Explaining the differences between the two approaches, Price notes, “Obviously the lowest cost is moving in to a design, bid, build approach, but that requires the operators or owners to have enough credit or cash to make the purchases themselves.” Recognizing that the pool of interested parties capable of financing a pellet mill themselves is quite limited, he continues, “The investors and developers that realize the opportunity in the market and are looking at it, may or may not have enough cash to support that bid/build approach, so they are going to seek more financing and they are going to need more guarantees. Thereby, they will have to move to an EPC approach simply because of the ‘what-ifs.’”
Expanding on the crucial role that EPCs will play as this industry continues to deploy capital, Easterlin says, “The reason you would use an EPC is the financial communities are not used to financing this process.
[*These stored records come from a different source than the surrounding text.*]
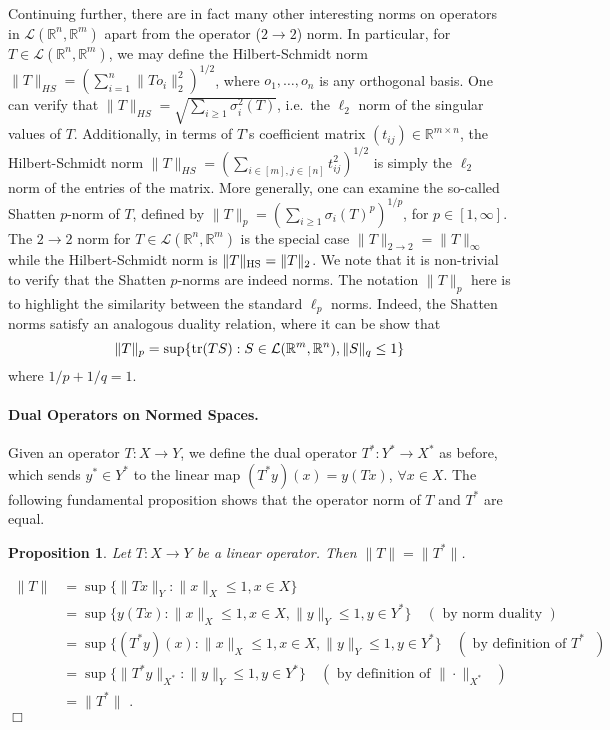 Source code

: \documentclass[11pt]{article}
\newtheorem{proposition}[theorem]{Proposition}
\theoremstyle{plain}
\newenvironment{proof}{\noindent {\sc Proof:}}{$\Box$ \medskip}
\theoremstyle{plain}
\newcommand{\set}[1]{\{{#1}\}}
\newcommand{\R}{\ensuremath{\mathbb{R}}}
\begin{document}
Continuing further, there are in fact many other interesting norms on operators
in $\mathcal{L}(\R^n,\R^m)$ apart from the operator ($2 \rightarrow 2$) norm. In
particular, for $T \in \mathcal{L}(\R^n,\R^m)$, we may define the
Hilbert-Schmidt norm $\|T\|_{HS} = (\sum_{i=1}^n \|T o_i\|_2^2)^{1/2}$, where
$o_1,\dots,o_n$ is any orthogonal basis. One can verify that $\|T\|_{HS} =
\sqrt{\sum_{i \geq 1} \sigma_i^2(T)}$, i.e.~the $\ell_2$ norm of the singular
values of $T$. Additionally, in terms of $T$'s coefficient matrix $(t_{ij}) \in
\R^{m \times n}$, the Hilbert-Schmidt norm $\|T\|_{HS} = (\sum_{i \in [m], j \in
[n]} t_{ij}^2)^{1/2}$ is simply the $\ell_2$ norm of the entries of the matrix.
More generally, one can examine the so-called Shatten $p$-norm of $T$, defined
by $\|T\|_p = (\sum_{i \geq 1} \sigma_i(T)^p)^{1/p}$, for $p \in [1,\infty]$.
The $2 \rightarrow 2$ norm for $T \in \mathcal{L}(\R^n,\R^m)$ is the special
case $\|T\|_{2 \rightarrow 2} = \|T\|_{\infty}$ while the Hilbert-Schmidt norm
is $\|T\|_{\rm HS} = \|T\|_{2}$. We note that it is non-trivial to verify that
the Shatten $p$-norms are indeed norms. The notation $\|T\|_p$ here is to
highlight the similarity between the standard $\ell_p$ norms. Indeed, the
Shatten norms satisfy an analogous duality relation, where it can be show that
\[
\|T\|_{p} = \sup \set{{\rm tr}(T S): S \in \mathcal{L}(\R^m,\R^n), \|S\|_q \leq 1}
\]
where $1/p + 1/q = 1$. 

\paragraph{\bf Dual Operators on Normed Spaces.} Given an operator $T: X
\rightarrow Y$, we define the dual operator $T^*: Y^* \rightarrow X^*$ as
before, which sends $y^* \in Y^*$ to the linear map $(T^* y)(x) = y(Tx)$,
$\forall x \in X$. The following fundamental proposition shows that the operator
norm of $T$ and $T^*$ are equal.   

\begin{proposition} Let $T: X \rightarrow Y$ be a linear operator. Then $\|T\| =
\|T^*\|$.
\end{proposition}
\begin{proof}
\begin{align*}
\|T\| &= \sup \set{\|Tx\|_Y: \|x\|_X \leq 1, x \in X} \\
      &= \sup \set{y(Tx): \|x\|_X \leq 1, x \in X, \|y\|_Y \leq 1, y \in Y^*}
\quad \left(\text{ by norm duality }\right) \\
      &= \sup \set{(T^*y)(x): \|x\|_X \leq 1, x \in X, \|y\|_Y \leq 1, y \in Y^*} 
\quad \left(\text{ by definition of $T^*$ }\right) \\
      &= \sup \set{\|T^*y\|_{X^*}: \|y\|_Y \leq 1, y \in Y^*} 
\quad \left(\text{ by definition of $\|\cdot\|_{X^*}$ }\right) \\
      &= \|T^*\| \text{ .}
\end{align*}
\end{proof}
\end{document}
They want to see someone that can guarantee the actual delivery schedule and that the machines actually work when they are put together. It’s a production guarantee, in essence. They want some kind of financial credit behind that guarantee.”
EPC companies demand a premium for this type of guarantee, and developers and their investors must balance the overall cost of this method of risk abatement and questions of project equity with the costs associated with an EPC wrap. For Easterlin, the use of EPCs is all but assured as the industry moves forward. “There are some investors out there that will invest without an EPC contractor, but they are few and far between,” he says. “And they are not going to do it without taking majority ownership in the project.”
Clearly, pellet production is entering a new era. While the facilities producing pellets for local and regional sale continue to innovate and work to build markets, the vast majority of new investment in the space is being garnered by facilities being developed to capture long-term off-take agreements measured in the millions of tons over the life of the contract. Pellet production has become a high-stakes investment as the cost of construction is measured in the hundreds of millions of dollars. The question now becomes which developers, financiers and builders will be able to confront the known and unknown challenges associated with pellet production at this new, grand scale and capture enviable market share for themselves and their investors.